**Exercise data**:
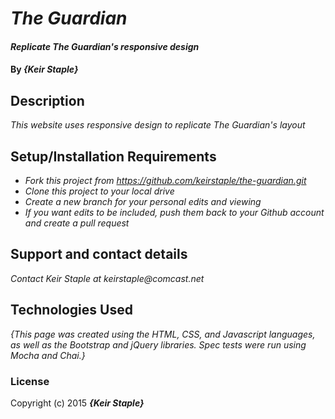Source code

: # _The Guardian_

#### _Replicate The Guardian's responsive design_

#### By _**{Keir Staple}**_

## Description

_This website uses responsive design to replicate The Guardian's layout_

## Setup/Installation Requirements

* _Fork this project from https://github.com/keirstaple/the-guardian.git_
* _Clone this project to your local drive_
* _Create a new branch for your personal edits and viewing_
* _If you want edits to be included, push them back to your Github account and create a pull request_


## Support and contact details

_Contact Keir Staple at keirstaple@comcast.net_

## Technologies Used

_{This page was created using the HTML, CSS, and Javascript languages, as well as the Bootstrap and jQuery libraries. Spec tests were run using Mocha and Chai.}_

### License

Copyright (c) 2015 **_{Keir Staple}_**
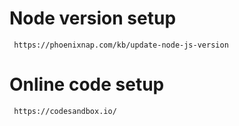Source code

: # Node version setup
     https://phoenixnap.com/kb/update-node-js-version
     
# Online code setup
     https://codesandbox.io/
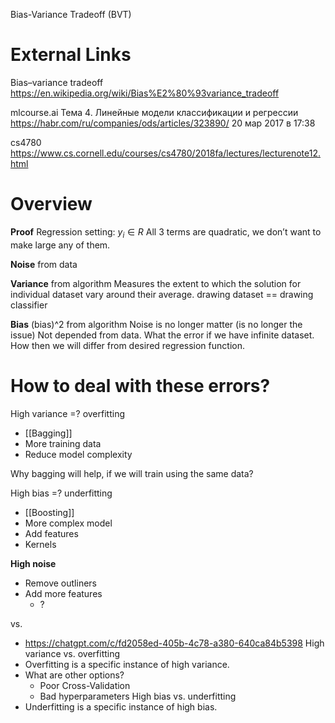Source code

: Bias-Variance Tradeoff (BVT)


# External Links

Bias–variance tradeoff
https://en.wikipedia.org/wiki/Bias%E2%80%93variance_tradeoff

mlcourse.ai
Тема 4. Линейные модели классификации и регрессии
https://habr.com/ru/companies/ods/articles/323890/
20 мар 2017 в 17:38

cs4780
https://www.cs.cornell.edu/courses/cs4780/2018fa/lectures/lecturenote12.html


# Overview

**Proof**
Regression setting: $y_i \in R$
All 3 terms are quadratic, we don’t want to make large any of them.

**Noise**
from data

**Variance**
from algorithm
Measures the extent to which the solution for individual dataset vary around their average.
drawing dataset == drawing classifier

**Bias**
(bias)^2
from algorithm
Noise is no longer matter (is no longer the issue)
Not depended from data.
What the error if we have infinite dataset. How then we will differ from desired regression function.

# How to deal with these errors?

High variance
=? overfitting
- [[Bagging]]
- More training data
- Reduce model complexity

Why bagging will help, if we will train using the same data?

High bias
=? underfitting
- [[Boosting]]
- More complex model
- Add features
- Kernels

**High noise**
- Remove outliners
- Add more features
	- ?

vs.
- https://chatgpt.com/c/fd2058ed-405b-4c78-a380-640ca84b5398
High variance vs. overfitting
- Overfitting is a specific instance of high variance.
- What are other options?
	- Poor Cross-Validation
	- Bad hyperparameters
High bias vs. underfitting
- Underfitting is a specific instance of high bias.
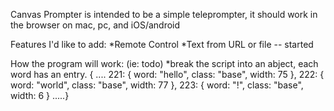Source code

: Canvas Prompter is intended to be a simple teleprompter, it should work in the browser on mac, pc, and iOS/android

Features I'd like to add: 
	*Remote Control 
	*Text from URL or file -- started

How the program will work: (ie: todo)
*break the script into an abject, each word has an entry. 
      { ....
        221: {
                word: "hello",
                class: "base",
                width: 75
              },
        222: {
                word: "world",
                class: "base",
                width: 77
              },
        223: {
                word: "!",
                class: "base",
                width: 6
              }
        .....}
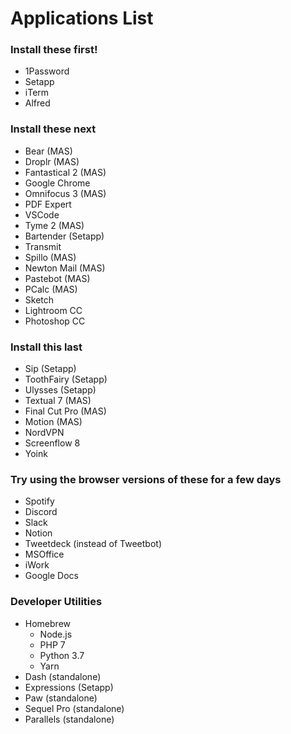 # Applications List

### Install these first!
- 1Password
- Setapp
- iTerm
- Alfred

### Install these next
- Bear (MAS)
- Droplr (MAS)
- Fantastical 2 (MAS)
- Google Chrome
- Omnifocus 3 (MAS)
- PDF Expert
- VSCode
- Tyme 2 (MAS)
- Bartender (Setapp)
- Transmit
- Spillo (MAS)
- Newton Mail (MAS)
- Pastebot (MAS)
- PCalc (MAS)
- Sketch
- Lightroom CC
- Photoshop CC

### Install this last
- Sip (Setapp)
- ToothFairy (Setapp)
- Ulysses (Setapp)
- Textual 7 (MAS)
- Final Cut Pro (MAS)
- Motion (MAS)
- NordVPN
- Screenflow 8
- Yoink

### Try using the browser versions of these for a few days 
- Spotify
- Discord
- Slack
- Notion
- Tweetdeck (instead of Tweetbot)
- MSOffice
- iWork
- Google Docs

### Developer Utilities
- Homebrew
   - Node.js
   - PHP 7
   - Python 3.7
   - Yarn
- Dash (standalone)
- Expressions (Setapp)
- Paw (standalone)
- Sequel Pro (standalone)
- Parallels (standalone)
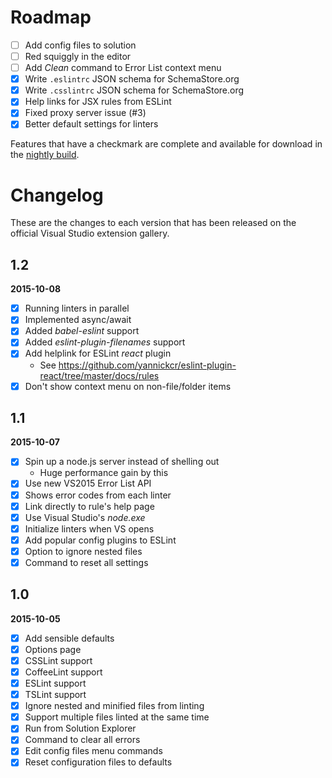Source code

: # Roadmap

- [ ] Add config files to solution
- [ ] Red squiggly in the editor
- [ ] Add _Clean_ command to Error List context menu
- [x] Write `.eslintrc` JSON schema for SchemaStore.org
- [x] Write `.csslintrc` JSON schema for SchemaStore.org
- [x] Help links for JSX rules from ESLint
- [x] Fixed proxy server issue (#3)
- [x] Better default settings for linters

Features that have a checkmark are complete and available for
download in the
[nightly build](http://vsixgallery.com/extension/36bf2130-106e-40f2-89ff-a2bdac6be879/).

# Changelog

These are the changes to each version that has been released
on the official Visual Studio extension gallery.

## 1.2

**2015-10-08**

- [x] Running linters in parallel
- [x] Implemented async/await
- [x] Added _babel-eslint_ support
- [x] Added _eslint-plugin-filenames_ support
- [x] Add helplink for ESLint _react_ plugin
  - See https://github.com/yannickcr/eslint-plugin-react/tree/master/docs/rules
- [x] Don't show context menu on non-file/folder items

## 1.1

**2015-10-07**

- [x] Spin up a node.js server instead of shelling out
  - Huge performance gain by this
- [x] Use new VS2015 Error List API
- [x] Shows error codes from each linter
- [x] Link directly to rule's help page
- [x] Use Visual Studio's _node.exe_
- [x] Initialize linters when VS opens
- [x] Add popular config plugins to ESLint
- [x] Option to ignore nested files
- [x] Command to reset all settings

## 1.0

**2015-10-05**

- [x] Add sensible defaults
- [x] Options page
- [x] CSSLint support
- [x] CoffeeLint support
- [x] ESLint support
- [x] TSLint support
- [x] Ignore nested and minified files from linting
- [x] Support multiple files linted at the same time
- [x] Run from Solution Explorer
- [x] Command to clear all errors
- [x] Edit config files menu commands
- [x] Reset configuration files to defaults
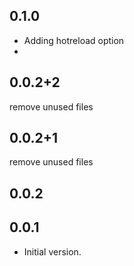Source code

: ## 0.1.0
 - Adding hotreload option
 - 
## 0.0.2+2
remove unused files

## 0.0.2+1
remove unused files

## 0.0.2

## 0.0.1

- Initial version.

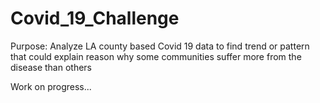 # Covid_19_Challenge

Purpose: Analyze LA county based Covid 19 data to find trend or pattern that could explain reason why some communities suffer more from the disease than others



Work on progress...
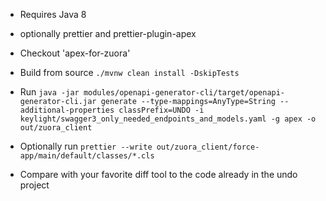 - Requires Java 8
- optionally prettier and prettier-plugin-apex 
  
- Checkout 'apex-for-zuora'
- Build from source `./mvnw clean install -DskipTests`
- Run `java -jar modules/openapi-generator-cli/target/openapi-generator-cli.jar generate --type-mappings=AnyType=String --additional-properties classPrefix=UNDO -i keylight/swagger3_only_needed_endpoints_and_models.yaml -g apex -o out/zuora_client`
- Optionally run `prettier --write out/zuora_client/force-app/main/default/classes/*.cls`
- Compare with your favorite diff tool to the code already in the undo project 
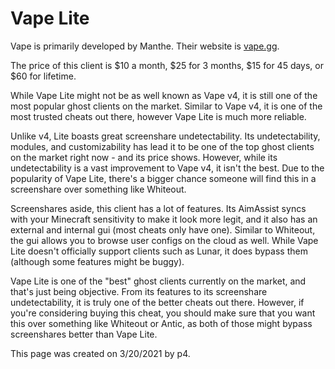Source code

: # Vape Lite

Vape is primarily developed by Manthe. Their website is [vape.gg](https://vape.gg).

The price of this client is $10 a month, $25 for 3 months, $15 for 45 days, or $60 for lifetime.

While Vape Lite might not be as well known as Vape v4, it is still one of the most popular ghost clients on the market. Similar to Vape v4, it is one of the most trusted cheats out there, however Vape Lite is much more reliable.

Unlike v4, Lite boasts great screenshare undetectability. Its undetectability, modules, and customizability has lead it to be one of the top ghost clients on the market right now - and its price shows. However, while its undetectability is a vast improvement to Vape v4, it isn't the best. Due to the popularity of Vape Lite, there's a bigger chance someone will find this in a screenshare over something like Whiteout.

Screenshares aside, this client has a lot of features. Its AimAssist syncs with your Minecraft sensitivity to make it look more legit, and it also has an external and internal gui \(most cheats only have one\). Similar to Whiteout, the gui allows you to browse user configs on the cloud as well. While Vape Lite doesn't officially support clients such as Lunar, it does bypass them \(although some features might be buggy\).

Vape Lite is one of the "best" ghost clients currently on the market, and that's just being objective. From its features to its screenshare undetectability, it is truly one of the better cheats out there. However, if you're considering buying this cheat, you should make sure that you want this over something like Whiteout or Antic, as both of those might bypass screenshares better than Vape Lite.

This page was created on 3/20/2021 by p4.

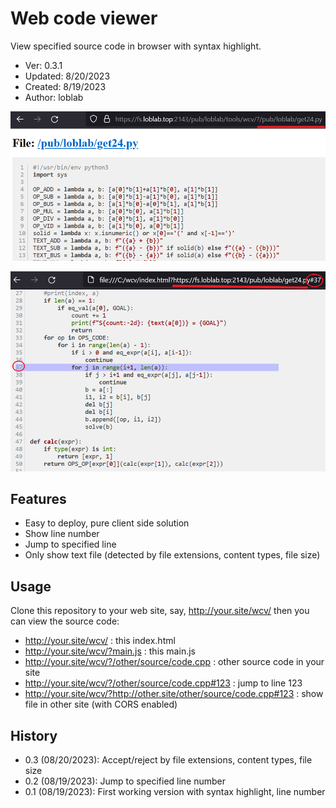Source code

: # Web code viewer

View specified source code in browser with syntax highlight.

- Ver: 0.3.1
- Updated: 8/20/2023
- Created: 8/19/2023
- Author: loblab

![Code inside site with absolute path](https://raw.githubusercontent.com/loblab/web-code-viewer/main/screenshot1.png)

![Code cross site and jump to line](https://raw.githubusercontent.com/loblab/web-code-viewer/main/screenshot2.png)

## Features

- Easy to deploy, pure client side solution
- Show line number
- Jump to specified line
- Only show text file (detected by file extensions, content types, file size)

## Usage

Clone this repository to your web site,
say, http://your.site/wcv/
then you can view the source code:
- http://your.site/wcv/ : this index.html
- http://your.site/wcv/?main.js : this main.js
- http://your.site/wcv/?/other/source/code.cpp : other source code in your site
- http://your.site/wcv/?/other/source/code.cpp#123 : jump to line 123
- http://your.site/wcv/?http://other.site/other/source/code.cpp#123 : show file in other site (with CORS enabled)

## History

- 0.3 (08/20/2023): Accept/reject by file extensions, content types, file size
- 0.2 (08/19/2023): Jump to specified line number
- 0.1 (08/19/2023): First working version with syntax highlight, line number
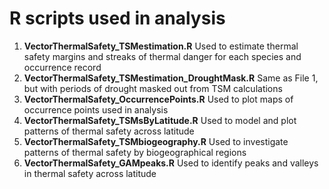 # R scripts used in analysis

1. **VectorThermalSafety_TSMestimation.R**   Used to estimate thermal safety margins and streaks of thermal danger for each species and occurrence record 
2. **VectorThermalSafety_TSMestimation_DroughtMask.R**   Same as File 1, but with periods of drought masked out from TSM calculations
3. **VectorThermalSafety_OccurrencePoints.R**   Used to plot maps of occurrence points used in analysis
4. **VectorThermalSafety_TSMsByLatitude.R**   Used to model and plot patterns of thermal safety across latitude
5. **VectorThermalSafety_TSMbiogeography.R**   Used to investigate patterns of thermal safety by biogeographical regions
6. **VectorThermalSafety_GAMpeaks.R**   Used to identify peaks and valleys in thermal safety across latitude
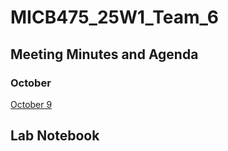# MICB475_25W1_Team_6

## Meeting Minutes and Agenda
  ### October
  [October 9](#MICB475_25W1_Team_6/meetings/october_9)
## Lab Notebook
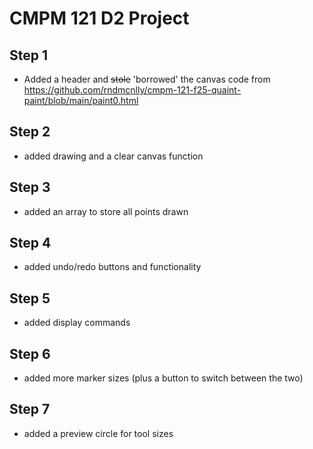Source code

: # CMPM 121 D2 Project

## Step 1

- Added a header and ~~stole~~ 'borrowed' the canvas code from https://github.com/rndmcnlly/cmpm-121-f25-quaint-paint/blob/main/paint0.html

## Step 2

- added drawing and a clear canvas function

## Step 3

- added an array to store all points drawn

## Step 4

- added undo/redo buttons and functionality

## Step 5

- added display commands

## Step 6

- added more marker sizes (plus a button to switch between the two)

## Step 7

- added a preview circle for tool sizes
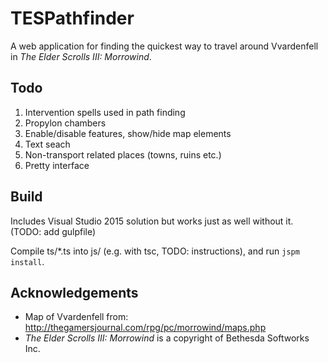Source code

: # TESPathfinder

A web application for finding the quickest way to travel around Vvardenfell in _The Elder Scrolls III: Morrowind_.

## Todo

1. Intervention spells used in path finding
1. Propylon chambers
1. Enable/disable features, show/hide map elements
1. Text seach
1. Non-transport related places (towns, ruins etc.)
1. Pretty interface

## Build

Includes Visual Studio 2015 solution but works just as well without it. (TODO: add gulpfile)

Compile ts/*.ts into js/ (e.g. with tsc, TODO: instructions), and run `jspm install`.

## Acknowledgements

* Map of Vvardenfell from: http://thegamersjournal.com/rpg/pc/morrowind/maps.php
* _The Elder Scrolls III: Morrowind_ is a copyright of Bethesda Softworks Inc.
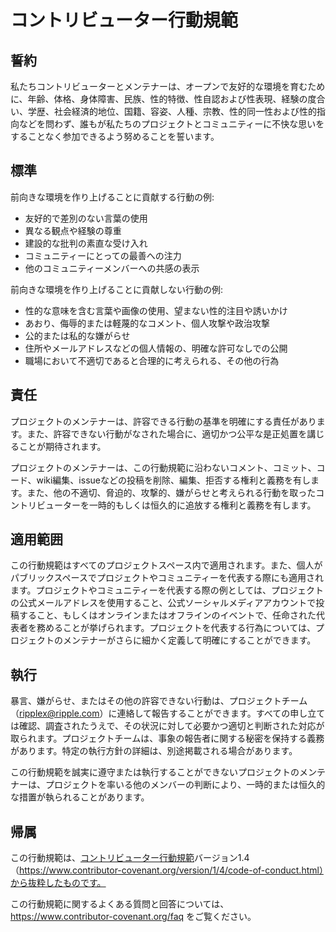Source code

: # コントリビューター行動規範

## 誓約

私たちコントリビューターとメンテナーは、オープンで友好的な環境を育むために、年齢、体格、身体障害、民族、性的特徴、性自認および性表現、経験の度合い、学歴、社会経済的地位、国籍、容姿、人種、宗教、性的同一性および性的指向などを問わず、誰もが私たちのプロジェクトとコミュニティーに不快な思いをすることなく参加できるよう努めることを誓います。

## 標準

前向きな環境を作り上げることに貢献する行動の例:

* 友好的で差別のない言葉の使用
* 異なる観点や経験の尊重
* 建設的な批判の素直な受け入れ
* コミュニティーにとっての最善への注力
* 他のコミュニティーメンバーへの共感の表示

前向きな環境を作り上げることに貢献しない行動の例:

* 性的な意味を含む言葉や画像の使用、望まない性的注目や誘いかけ
* あおり、侮辱的または軽蔑的なコメント、個人攻撃や政治攻撃
* 公的または私的な嫌がらせ
* 住所やメールアドレスなどの個人情報の、明確な許可なしでの公開
* 職場において不適切であると合理的に考えられる、その他の行為

## 責任

プロジェクトのメンテナーは、許容できる行動の基準を明確にする責任があります。また、許容できない行動がなされた場合に、適切かつ公平な是正処置を講じることが期待されます。

プロジェクトのメンテナーは、この行動規範に沿わないコメント、コミット、コード、wiki編集、issueなどの投稿を削除、編集、拒否する権利と義務を有します。また、他の不適切、脅迫的、攻撃的、嫌がらせと考えられる行動を取ったコントリビューターを一時的もしくは恒久的に追放する権利と義務を有します。

## 適用範囲

この行動規範はすべてのプロジェクトスペース内で適用されます。また、個人がパブリックスペースでプロジェクトやコミュニティーを代表する際にも適用されます。プロジェクトやコミュニティーを代表する際の例としては、プロジェクトの公式メールアドレスを使用すること、公式ソーシャルメディアアカウントで投稿すること、もしくはオンラインまたはオフラインのイベントで、任命された代表者を務めることが挙げられます。プロジェクトを代表する行為については、プロジェクトのメンテナーがさらに細かく定義して明確にすることができます。

## 執行

暴言、嫌がらせ、またはその他の許容できない行動は、プロジェクトチーム（<ripplex@ripple.com>）に連絡して報告することができます。すべての申し立ては確認、調査されたうえで、その状況に対して必要かつ適切と判断された対応が取られます。プロジェクトチームは、事象の報告者に関する秘密を保持する義務があります。特定の執行方針の詳細は、別途掲載される場合があります。

この行動規範を誠実に遵守または執行することができないプロジェクトのメンテナーは、プロジェクトを率いる他のメンバーの判断により、一時的または恒久的な措置が執られることがあります。

## 帰属

この行動規範は、[コントリビューター行動規範][ホームページ]バージョン1.4（https://www.contributor-covenant.org/version/1/4/code-of-conduct.html）から抜粋したものです。

[ホームページ]: https://www.contributor-covenant.org
この行動規範に関するよくある質問と回答については、https://www.contributor-covenant.org/faq をご覧ください。
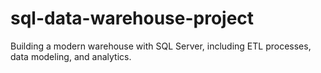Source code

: # sql-data-warehouse-project
Building a modern warehouse with SQL Server, including ETL processes, data modeling, and analytics.
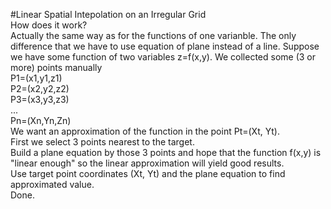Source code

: #Linear Spatial Intepolation on an Irregular Grid<br>
How does it work?<br>
Actually the same way as for the functions of one varianble. The only difference that we have to use equation of plane instead of a line.
Suppose we have some function of two variables z=f(x,y). We collected some (3 or more)  points manually <br>
P1=(x1,y1,z1) <br>
P2=(x2,y2,z2)<br>
P3=(x3,y3,z3) <br>
 ... <br>
Pn=(Xn,Yn,Zn)<br>
We want an approximation of the function in the point Pt=(Xt, Yt).<br>
First we select 3 points nearest to the target. <br>
Build a plane equation by those 3 points and hope that the function f(x,y) is "linear enough" so the linear approximation will yield good results.<br>
Use target point coordinates (Xt, Yt) and the plane equation to find approximated value.<br>
Done.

**What you are asked to do**:
What is needed is an exact copy of the lines from the beginning of the data through the line containing "## Support and contact details", both included, without any pictures.

**Solution to the problem**:
Source code

: # _The Guardian_

#### _Replicate The Guardian's responsive design_

#### By _**{Keir Staple}**_

## Description

_This website uses responsive design to replicate The Guardian's layout_

## Setup/Installation Requirements

* _Fork this project from https://github.com/keirstaple/the-guardian.git_
* _Clone this project to your local drive_
* _Create a new branch for your personal edits and viewing_
* _If you want edits to be included, push them back to your Github account and create a pull request_


## Support and contact details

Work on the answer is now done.